Warning About GitHub Copilot Background Agent Consuming Premium Credits

I recently experimented with the new background agent feature from GitHub Copilot and thought I would share my experience. I asked it to create a toggle for day/night themes in the footer of my Next.js application. The results were impressive - it produced clean code and even provided screenshots in the pull request.

However, I was taken aback when I checked my premium request usage afterward. That one session consumed a staggering 34 premium requests! I’m subscribed to the $10 monthly plan, and this quick task nearly exhausted my entire monthly quota in just 10 minutes.

I wanted to alert everyone since this surprised me completely.
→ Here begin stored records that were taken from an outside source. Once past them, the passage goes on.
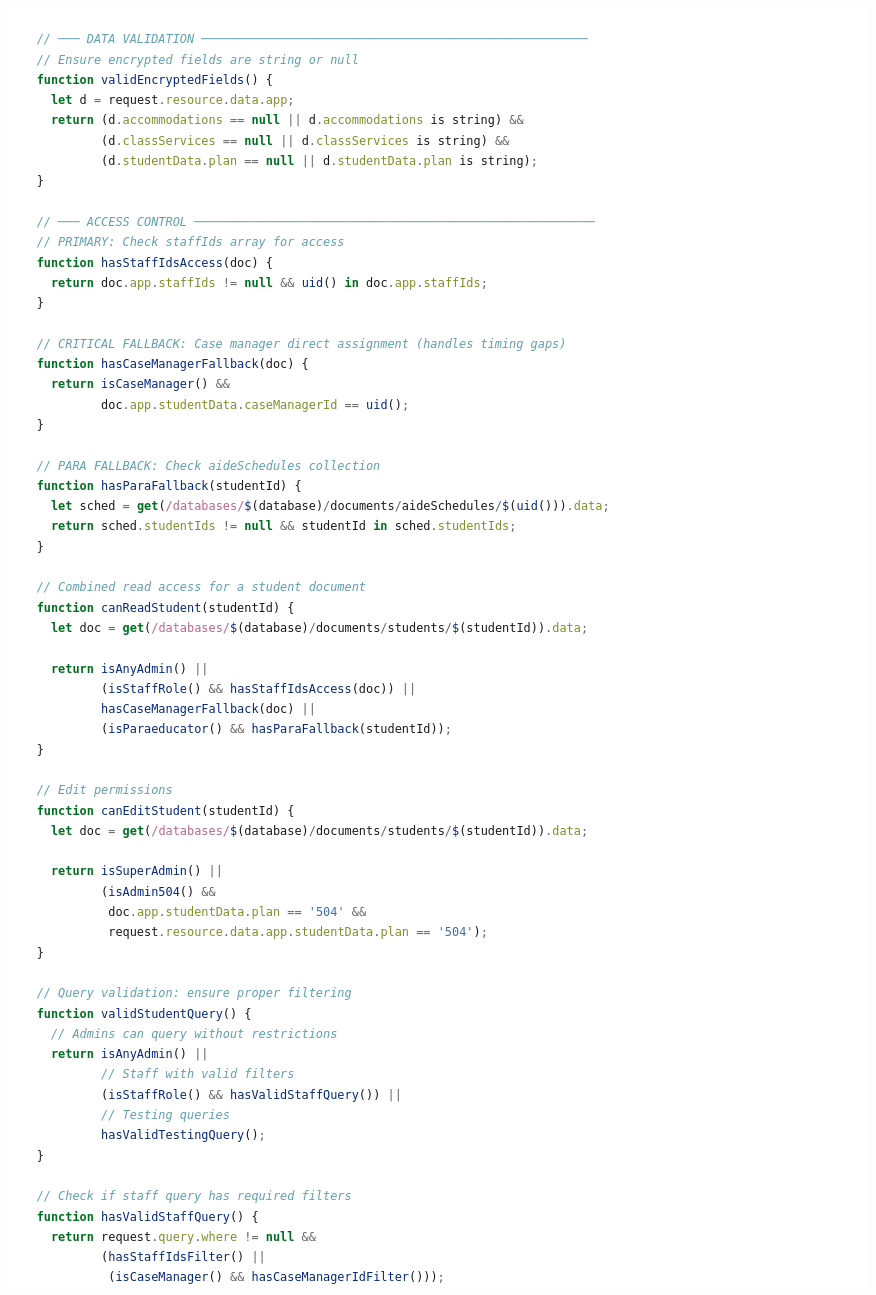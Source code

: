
 ```javascript
    
    // ─── DATA VALIDATION ──────────────────────────────────────────────────────
    // Ensure encrypted fields are string or null
    function validEncryptedFields() {
      let d = request.resource.data.app;
      return (d.accommodations == null || d.accommodations is string) &&
             (d.classServices == null || d.classServices is string) &&
             (d.studentData.plan == null || d.studentData.plan is string);
    }
    
    // ─── ACCESS CONTROL ────────────────────────────────────────────────────────
    // PRIMARY: Check staffIds array for access
    function hasStaffIdsAccess(doc) {
      return doc.app.staffIds != null && uid() in doc.app.staffIds;
    }
    
    // CRITICAL FALLBACK: Case manager direct assignment (handles timing gaps)
    function hasCaseManagerFallback(doc) {
      return isCaseManager() && 
             doc.app.studentData.caseManagerId == uid();
    }
    
    // PARA FALLBACK: Check aideSchedules collection
    function hasParaFallback(studentId) {
      let sched = get(/databases/$(database)/documents/aideSchedules/$(uid())).data;
      return sched.studentIds != null && studentId in sched.studentIds;
    }
    
    // Combined read access for a student document
    function canReadStudent(studentId) {
      let doc = get(/databases/$(database)/documents/students/$(studentId)).data;
      
      return isAnyAdmin() ||
             (isStaffRole() && hasStaffIdsAccess(doc)) ||
             hasCaseManagerFallback(doc) ||
             (isParaeducator() && hasParaFallback(studentId));
    }
    
    // Edit permissions
    function canEditStudent(studentId) {
      let doc = get(/databases/$(database)/documents/students/$(studentId)).data;
      
      return isSuperAdmin() ||
             (isAdmin504() && 
              doc.app.studentData.plan == '504' &&
              request.resource.data.app.studentData.plan == '504');
    }
    
    // Query validation: ensure proper filtering
    function validStudentQuery() {
      // Admins can query without restrictions
      return isAnyAdmin() ||
             // Staff with valid filters
             (isStaffRole() && hasValidStaffQuery()) ||
             // Testing queries
             hasValidTestingQuery();
    }
    
    // Check if staff query has required filters
    function hasValidStaffQuery() {
      return request.query.where != null &&
             (hasStaffIdsFilter() || 
              (isCaseManager() && hasCaseManagerIdFilter()));
```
The documentation does mention this, but it’s something easily overlooked if you dive right into using the feature.

This is exactly why I haven’t turned on the background agent even though I have premium. It makes tons of API calls behind the scenes - analyzing your code, generating suggestions, creating those fancy outputs with screenshots. Each call eats into your premium requests, which is why it burns through credits so fast. I tested it on a React component refactor and watched it devour nearly half my monthly allowance in minutes. The quality was great, but it’s not worth it for everyday coding. Now I only use it for really complex stuff where the deep analysis actually matters. For regular coding, the standard autocomplete does the job without killing my quota.
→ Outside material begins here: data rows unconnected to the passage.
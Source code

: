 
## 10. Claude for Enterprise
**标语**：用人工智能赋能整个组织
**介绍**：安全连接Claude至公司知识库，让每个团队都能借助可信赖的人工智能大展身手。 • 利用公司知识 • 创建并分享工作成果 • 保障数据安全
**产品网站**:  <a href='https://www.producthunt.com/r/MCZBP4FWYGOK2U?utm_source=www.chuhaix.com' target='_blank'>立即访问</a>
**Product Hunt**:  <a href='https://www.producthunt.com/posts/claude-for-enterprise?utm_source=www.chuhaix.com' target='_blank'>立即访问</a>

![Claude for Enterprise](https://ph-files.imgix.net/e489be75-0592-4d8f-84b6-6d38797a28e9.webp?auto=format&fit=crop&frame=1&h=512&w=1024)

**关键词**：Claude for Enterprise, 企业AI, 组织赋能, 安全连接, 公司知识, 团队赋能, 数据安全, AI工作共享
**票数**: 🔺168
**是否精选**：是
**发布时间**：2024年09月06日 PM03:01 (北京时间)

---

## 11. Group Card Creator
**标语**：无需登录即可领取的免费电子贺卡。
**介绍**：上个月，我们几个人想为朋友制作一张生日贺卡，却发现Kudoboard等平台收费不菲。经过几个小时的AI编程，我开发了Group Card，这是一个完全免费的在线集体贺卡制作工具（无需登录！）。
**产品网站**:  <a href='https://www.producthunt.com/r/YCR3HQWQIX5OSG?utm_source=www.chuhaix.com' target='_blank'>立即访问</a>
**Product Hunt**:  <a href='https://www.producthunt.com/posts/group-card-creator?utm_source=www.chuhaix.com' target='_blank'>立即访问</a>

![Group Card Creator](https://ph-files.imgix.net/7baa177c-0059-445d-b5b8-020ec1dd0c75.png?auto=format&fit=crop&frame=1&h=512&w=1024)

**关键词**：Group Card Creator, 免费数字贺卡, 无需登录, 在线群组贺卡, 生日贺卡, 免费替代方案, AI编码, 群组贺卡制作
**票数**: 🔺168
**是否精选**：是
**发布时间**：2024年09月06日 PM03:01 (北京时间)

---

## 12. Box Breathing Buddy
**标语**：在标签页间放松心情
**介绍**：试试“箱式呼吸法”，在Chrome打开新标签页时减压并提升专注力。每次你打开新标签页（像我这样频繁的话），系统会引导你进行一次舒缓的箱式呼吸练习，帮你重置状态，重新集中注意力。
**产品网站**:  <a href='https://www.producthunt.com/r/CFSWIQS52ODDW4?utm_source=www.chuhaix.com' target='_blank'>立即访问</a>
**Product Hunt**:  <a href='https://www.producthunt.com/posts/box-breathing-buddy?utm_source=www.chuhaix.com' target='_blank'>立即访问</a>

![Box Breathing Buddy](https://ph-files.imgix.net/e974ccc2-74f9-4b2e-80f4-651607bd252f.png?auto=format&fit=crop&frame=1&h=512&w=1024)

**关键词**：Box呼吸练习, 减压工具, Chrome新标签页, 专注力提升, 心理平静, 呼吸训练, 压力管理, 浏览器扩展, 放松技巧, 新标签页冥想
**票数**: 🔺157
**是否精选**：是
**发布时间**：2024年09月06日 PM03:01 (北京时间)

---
Ugh, GitHub’s UX is terrible here. They need a real-time counter showing how many credits you’re burning while it runs. I almost made the same mistake but caught it when the spinner kept going after 5 minutes lol

wow, that’s wild! i was thinking about going premium too but man, no warning?!! does it just go full throttle consuming credits? i’m def gonna stick to the basic stuff for now until they sort this out. thanks for the heads up!

Same thing happened to me last month with the background agent on a database migration script. That feature’s crazy thorough - analyzes your whole codebase, spits out multiple solutions, creates detailed docs. But you pay big time for it. What got me was it keeps running even when you think it’s done. Just keeps refining and adding context in the background. Now I watch my usage dashboard like a hawk and only use it for critical stuff where the deep analysis is worth burning premium credits. For regular dev work, standard Copilot suggestions do the job without draining your account.